===== Exercise data
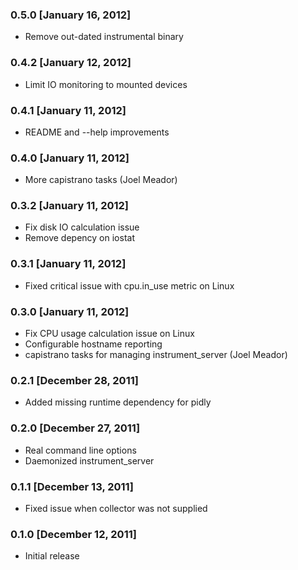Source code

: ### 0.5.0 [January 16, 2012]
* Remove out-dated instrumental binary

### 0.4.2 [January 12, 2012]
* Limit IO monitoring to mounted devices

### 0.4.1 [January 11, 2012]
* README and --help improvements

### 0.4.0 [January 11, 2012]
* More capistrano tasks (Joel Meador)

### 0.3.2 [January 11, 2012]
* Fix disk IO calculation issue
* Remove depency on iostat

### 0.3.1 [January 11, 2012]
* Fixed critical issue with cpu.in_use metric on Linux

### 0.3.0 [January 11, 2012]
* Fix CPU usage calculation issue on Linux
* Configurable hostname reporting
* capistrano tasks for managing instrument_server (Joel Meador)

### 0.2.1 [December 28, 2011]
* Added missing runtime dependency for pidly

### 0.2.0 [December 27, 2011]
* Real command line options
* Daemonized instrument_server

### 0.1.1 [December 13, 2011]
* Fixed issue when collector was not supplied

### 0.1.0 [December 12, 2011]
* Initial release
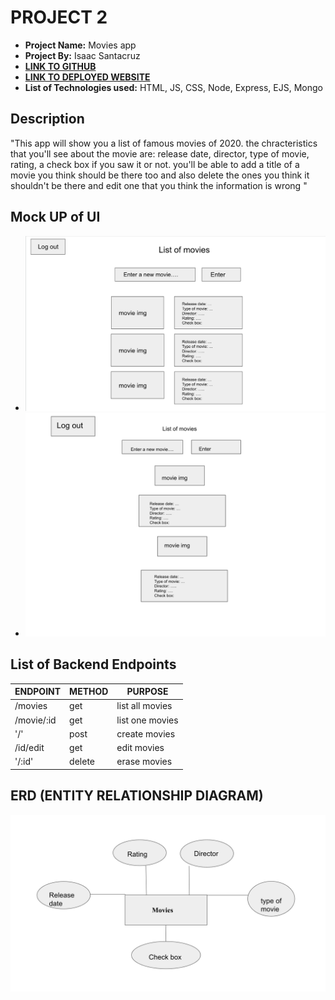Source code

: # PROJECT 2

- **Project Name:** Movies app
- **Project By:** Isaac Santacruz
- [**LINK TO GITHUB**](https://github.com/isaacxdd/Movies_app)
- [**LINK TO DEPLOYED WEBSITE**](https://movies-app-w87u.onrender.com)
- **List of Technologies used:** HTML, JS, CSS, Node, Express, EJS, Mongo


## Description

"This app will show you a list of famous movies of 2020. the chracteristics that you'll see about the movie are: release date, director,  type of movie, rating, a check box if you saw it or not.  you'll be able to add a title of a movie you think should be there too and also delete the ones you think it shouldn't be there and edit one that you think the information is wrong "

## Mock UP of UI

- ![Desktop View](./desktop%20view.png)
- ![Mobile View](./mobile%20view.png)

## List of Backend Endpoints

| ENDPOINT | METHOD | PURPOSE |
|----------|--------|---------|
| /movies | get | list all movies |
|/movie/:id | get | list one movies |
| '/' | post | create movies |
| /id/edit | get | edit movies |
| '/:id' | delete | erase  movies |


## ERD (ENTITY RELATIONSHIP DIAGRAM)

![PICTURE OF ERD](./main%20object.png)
==========
Work item:
Nothing but the lines from the first line of the data through the line with "- [**LINK TO GITHUB**](https://github.com/isaacxdd/Movies_app)" belongs in the answer, copied exactly and without pictures.

Output:
Source code

: ### 0.5.0 [January 16, 2012]
* Remove out-dated instrumental binary

### 0.4.2 [January 12, 2012]
* Limit IO monitoring to mounted devices

### 0.4.1 [January 11, 2012]
* README and --help improvements

### 0.4.0 [January 11, 2012]
* More capistrano tasks (Joel Meador)

### 0.3.2 [January 11, 2012]
* Fix disk IO calculation issue
* Remove depency on iostat

### 0.3.1 [January 11, 2012]
* Fixed critical issue with cpu.in_use metric on Linux

### 0.3.0 [January 11, 2012]
* Fix CPU usage calculation issue on Linux
* Configurable hostname reporting
* capistrano tasks for managing instrument_server (Joel Meador)

### 0.2.1 [December 28, 2011]
* Added missing runtime dependency for pidly

### 0.2.0 [December 27, 2011]
* Real command line options
* Daemonized instrument_server

### 0.1.1 [December 13, 2011]
* Fixed issue when collector was not supplied

### 0.1.0 [December 12, 2011]
* Initial release
Source code

: # PROJECT 2

- **Project Name:** Movies app
- **Project By:** Isaac Santacruz
- [**LINK TO GITHUB**](https://github.com/isaacxdd/Movies_app)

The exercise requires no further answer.